- [Exercise details]:
Each line from the material with the word "does" in it must be copied.

- [Data extracts]:
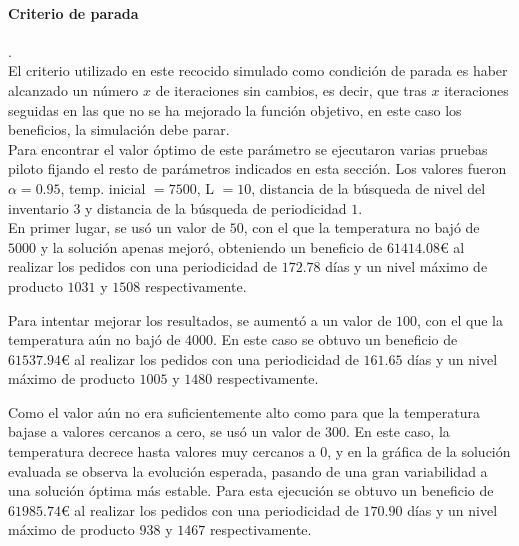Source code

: \documentclass[a4paper,12pt]{article}
\begin{document}
	\paragraph{Criterio de parada}.\\
	El criterio utilizado en este recocido simulado como condición de parada es haber alcanzado un número $x$ de iteraciones sin cambios, es decir, que tras $x$ iteraciones seguidas en las que no se ha mejorado la función objetivo, en este caso los beneficios, la simulación debe parar.\\
		
	Para encontrar el valor óptimo de este parámetro se ejecutaron varias pruebas piloto fijando el resto de parámetros indicados en esta sección. Los valores fueron $\alpha = 0.95$, temp. inicial $=7500$, L $=10$, distancia de la búsqueda de nivel del inventario $3$ y distancia de la búsqueda de periodicidad $1$. \\ 
	
	En primer lugar, se usó un valor de $50$, con el que la temperatura no bajó de $5000$ y la solución apenas mejoró, obteniendo un beneficio de $61414.08$\euro \hspace{1mm} al realizar los pedidos con una periodicidad de $172.78$ días y un nivel máximo de producto $1031$ y $1508$ respectivamente.
	
	Para intentar mejorar los resultados, se aumentó a un valor de $100$, con el que la temperatura aún no bajó de $4000$. En este caso se obtuvo un beneficio de $61537.94$\euro \hspace{1mm} al realizar los pedidos con una periodicidad de $161.65$ días y un nivel máximo de producto $1005$ y $1480$ respectivamente.
	
	Como el valor aún no era suficientemente alto como para que la temperatura bajase a valores cercanos a cero, se usó un valor de $300$. En este caso, la temperatura decrece hasta valores muy cercanos a $0$, y en la gráfica de la solución evaluada se observa la evolución esperada, pasando de una gran variabilidad a una solución óptima más estable. Para esta ejecución se obtuvo un beneficio de $61985.74$\euro \hspace{1mm} al realizar los pedidos con una periodicidad de $170.90$ días y un nivel máximo de producto $938$ y $1467$ respectivamente.
	
\end{document}
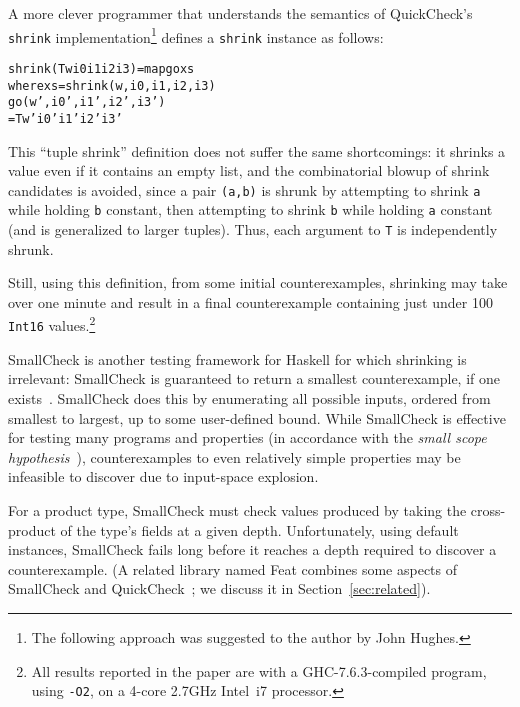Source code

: \documentclass{sigplanconf}
\newenvironment{code}{\begin{alltt}\footnotesize}{\end{alltt}}
\newcommand{\ttp}[1]{\texttt{#1}}
\begin{document}
A more clever programmer that understands the semantics of QuickCheck's
\ttp{shrink} implementation\footnote{The following approach was suggested to
  the author by John Hughes.} defines a \ttp{shrink} instance as follows:
%
\begin{code}
shrink (T w i0 i1 i2 i3) = map go xs
  where xs = shrink (w, i0, i1, i2, i3)
        go (w', i0', i1', i2', i3')
           = T w' i0' i1' i2' i3'
\end{code}
%
\noindent
This ``tuple shrink'' definition does not suffer the same shortcomings: it
shrinks a value even if it contains an empty list, and the combinatorial blowup
of shrink candidates is avoided, since a pair \ttp{(a,b)} is shrunk by
attempting to shrink \ttp{a} while holding \ttp{b} constant, then attempting to
shrink \ttp{b} while holding \ttp{a} constant (and is generalized to larger
tuples).  Thus, each argument to \ttp{T} is independently shrunk.

Still, using this definition, from some initial counterexamples, shrinking may
take over one minute and result in a final counterexample containing just under
100 \ttp{Int16} values.\footnote{All results reported in the paper are with a
  GHC-7.6.3-compiled program, using \ttp{-O2}, on a 4-core 2.7GHz Intel~i7
  processor.}

SmallCheck is another testing framework for Haskell for which shrinking is
irrelevant: SmallCheck is guaranteed to return a smallest counterexample, if
one exists~\cite{sc}.  SmallCheck does this by enumerating all possible inputs,
ordered from smallest to largest, up to some user-defined bound.  While
SmallCheck is effective for testing many programs and properties (in accordance
with the \emph{small scope hypothesis}~\cite{jackson}), counterexamples to even
relatively simple properties may be infeasible to discover due to input-space
explosion.



For a product type, SmallCheck must check values produced by taking the
cross-product of the type's fields at a given depth.  Unfortunately, using
default instances, SmallCheck fails long before it reaches a depth required to
discover a counterexample.  (A related library named Feat combines some aspects
of SmallCheck and QuickCheck~\cite{feat}; we discuss it in
Section~\ref{sec:related}).
\end{document}
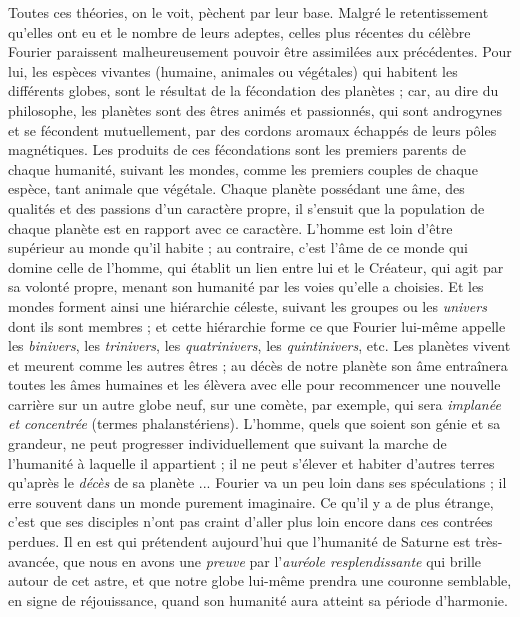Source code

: \documentclass[a4paper, 11pt, oneside, landscape]{article}
\begin{document}
Toutes ces théories, on le voit, pèchent par leur base. Malgré le retentissement qu'elles ont eu et le nombre de leurs adeptes, celles plus récentes du célèbre Fourier paraissent malheureusement pouvoir être assimilées aux précédentes. Pour lui, les espèces vivantes (humaine, animales ou végétales) qui habitent les différents globes, sont le résultat de la fécondation des planètes ; car, au dire du philosophe, les planètes sont des êtres animés et passionnés, qui sont androgynes et se fécondent mutuellement, par des cordons aromaux échappés de leurs pôles magnétiques. Les produits de ces fécondations sont les premiers parents de chaque humanité, suivant les mondes, comme les premiers couples de chaque espèce, tant animale que végétale. Chaque planète possédant une âme, des qualités et des passions d'un caractère propre, il s'ensuit que la population de chaque planète est en rapport avec ce caractère. L'homme est loin d'être supérieur au monde qu'il habite ; au contraire, c'est l'âme de ce monde qui domine celle de l'homme, qui établit un lien entre lui et le Créateur, qui agit par sa volonté propre, menant son humanité par les voies qu'elle a choisies. Et les mondes forment ainsi une hiérarchie céleste, suivant les groupes ou les \emph{univers} dont ils sont membres ; et cette hiérarchie forme ce que Fourier lui-même appelle les \emph{binivers}, les \emph{trinivers}, les \emph{quatrinivers}, les \emph{quintinivers}, etc. Les planètes vivent et meurent comme les autres êtres ; au décès de notre planète son âme entraînera toutes les âmes humaines et les élèvera avec elle pour recommencer une nouvelle carrière sur un autre globe neuf, sur une comète, par exemple, qui sera \emph{implanée et concentrée} (termes phalanstériens). L'homme, quels que soient son génie et sa grandeur, ne peut progresser individuellement que suivant la marche de l'humanité à laquelle il appartient ; il ne peut s'élever et habiter d'autres terres qu'après le \emph{décès} de sa planète ... Fourier va un peu loin dans ses spéculations ; il erre souvent dans un monde purement imaginaire. Ce qu'il y a de plus étrange, c'est que ses disciples n'ont pas craint d'aller plus loin encore dans ces contrées perdues. Il en est qui prétendent aujourd'hui que l'humanité de Saturne est très-avancée, que nous en avons une \emph{preuve} par l'\emph{auréole resplendissante} qui brille autour de cet astre, et que notre globe lui-même prendra une couronne semblable, en signe de réjouissance, quand son humanité aura atteint sa période d'harmonie.
\end{document}
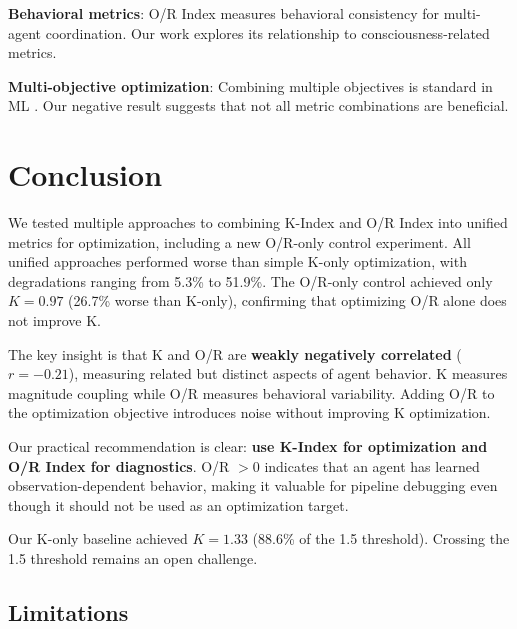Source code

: \documentclass[twoside]{article}
\theoremstyle{remark}
\begin{document}
\textbf{Behavioral metrics}: O/R Index \citep{or2025} measures behavioral
consistency for multi-agent coordination. Our work explores its relationship
to consciousness-related metrics.

\textbf{Multi-objective optimization}: Combining multiple objectives is
standard in ML \citep{deb2002}. Our negative result suggests that not all
metric combinations are beneficial.

\section{Conclusion}

We tested multiple approaches to combining K-Index and O/R Index into unified
metrics for optimization, including a new O/R-only control experiment. All unified
approaches performed worse than simple K-only optimization, with degradations
ranging from 5.3\% to 51.9\%. The O/R-only control achieved only $K = 0.97$ (26.7\%
worse than K-only), confirming that optimizing O/R alone does not improve K.

The key insight is that K and O/R are \textbf{weakly negatively correlated}
($r = -0.21$), measuring related but distinct aspects of agent behavior.
K measures magnitude coupling while O/R measures behavioral variability.
Adding O/R to the optimization objective introduces noise without improving
K optimization.

Our practical recommendation is clear: \textbf{use K-Index for optimization
and O/R Index for diagnostics}. O/R $> 0$ indicates that an agent has learned
observation-dependent behavior, making it valuable for pipeline debugging even
though it should not be used as an optimization target.

Our K-only baseline achieved $K = 1.33$ (88.6\% of the 1.5 threshold).
Crossing the 1.5 threshold remains an open challenge.

\subsection{Limitations}
\end{document}

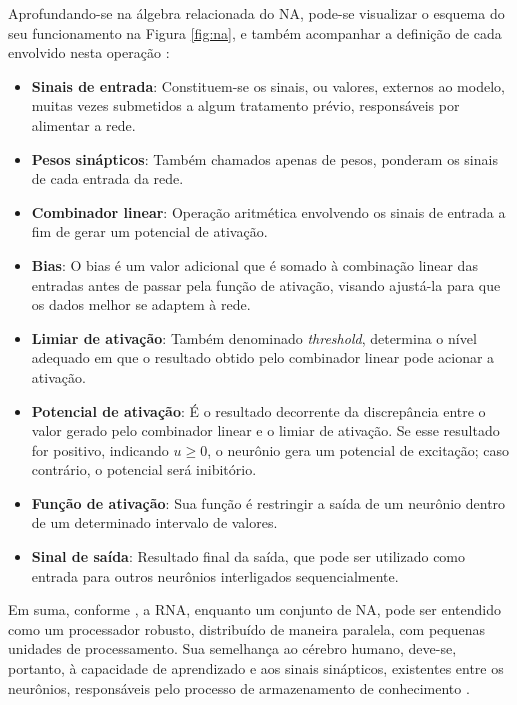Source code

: Aprofundando-se na álgebra relacionada do NA, pode-se visualizar o esquema do seu funcionamento na Figura \ref{fig:na}, e também acompanhar a definição de cada envolvido nesta operação \cite{deeplearningbook2023}:

\begin{itemize}
    \item \textbf{Sinais de entrada}: Constituem-se os sinais, ou valores, externos ao modelo, muitas vezes submetidos a algum tratamento prévio, responsáveis por alimentar a rede.
    \item \textbf{Pesos sinápticos}: Também chamados apenas de pesos, ponderam os sinais de cada entrada da rede.
    \item \textbf{Combinador linear}: Operação aritmética envolvendo os sinais de entrada a fim de gerar um potencial de ativação.
    \item \textbf{Bias}: O bias é um valor adicional que é somado à combinação linear das entradas antes de passar pela função de ativação, visando ajustá-la para que os dados melhor se adaptem à rede.
    \item \textbf{Limiar de ativação}: Também denominado \textit{threshold}, determina o nível adequado em que o resultado obtido pelo combinador linear pode acionar a ativação.
    \item \textbf{Potencial de ativação}: É o resultado decorrente da discrepância entre o valor gerado pelo combinador linear e o limiar de ativação. Se esse resultado for positivo, indicando \(u \geq 0\), o neurônio gera um potencial de excitação; caso contrário, o potencial será inibitório.
    \item \textbf{Função de ativação}: Sua função é restringir a saída de um neurônio dentro de um determinado intervalo de valores.
    \item \textbf{Sinal de saída}: Resultado final da saída, que pode ser utilizado como entrada para outros neurônios interligados sequencialmente.
  \end{itemize}  

  Em suma, conforme \cite{goodfellow2016deep}, a RNA, enquanto um conjunto de NA, pode ser entendido como um processador robusto, distribuído de maneira paralela, com pequenas unidades de processamento. Sua semelhança ao cérebro humano, deve-se, portanto, à capacidade de aprendizado e aos sinais sinápticos, existentes entre os neurônios, responsáveis pelo processo de armazenamento de conhecimento \cite{haykin2001redes}.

- [Response area]:
This ``tuple shrink'' definition does not suffer the same shortcomings: it
one exists~\cite{sc}.  SmallCheck does this by enumerating all possible inputs,
worse than K-only), confirming that optimizing O/R alone does not improve K.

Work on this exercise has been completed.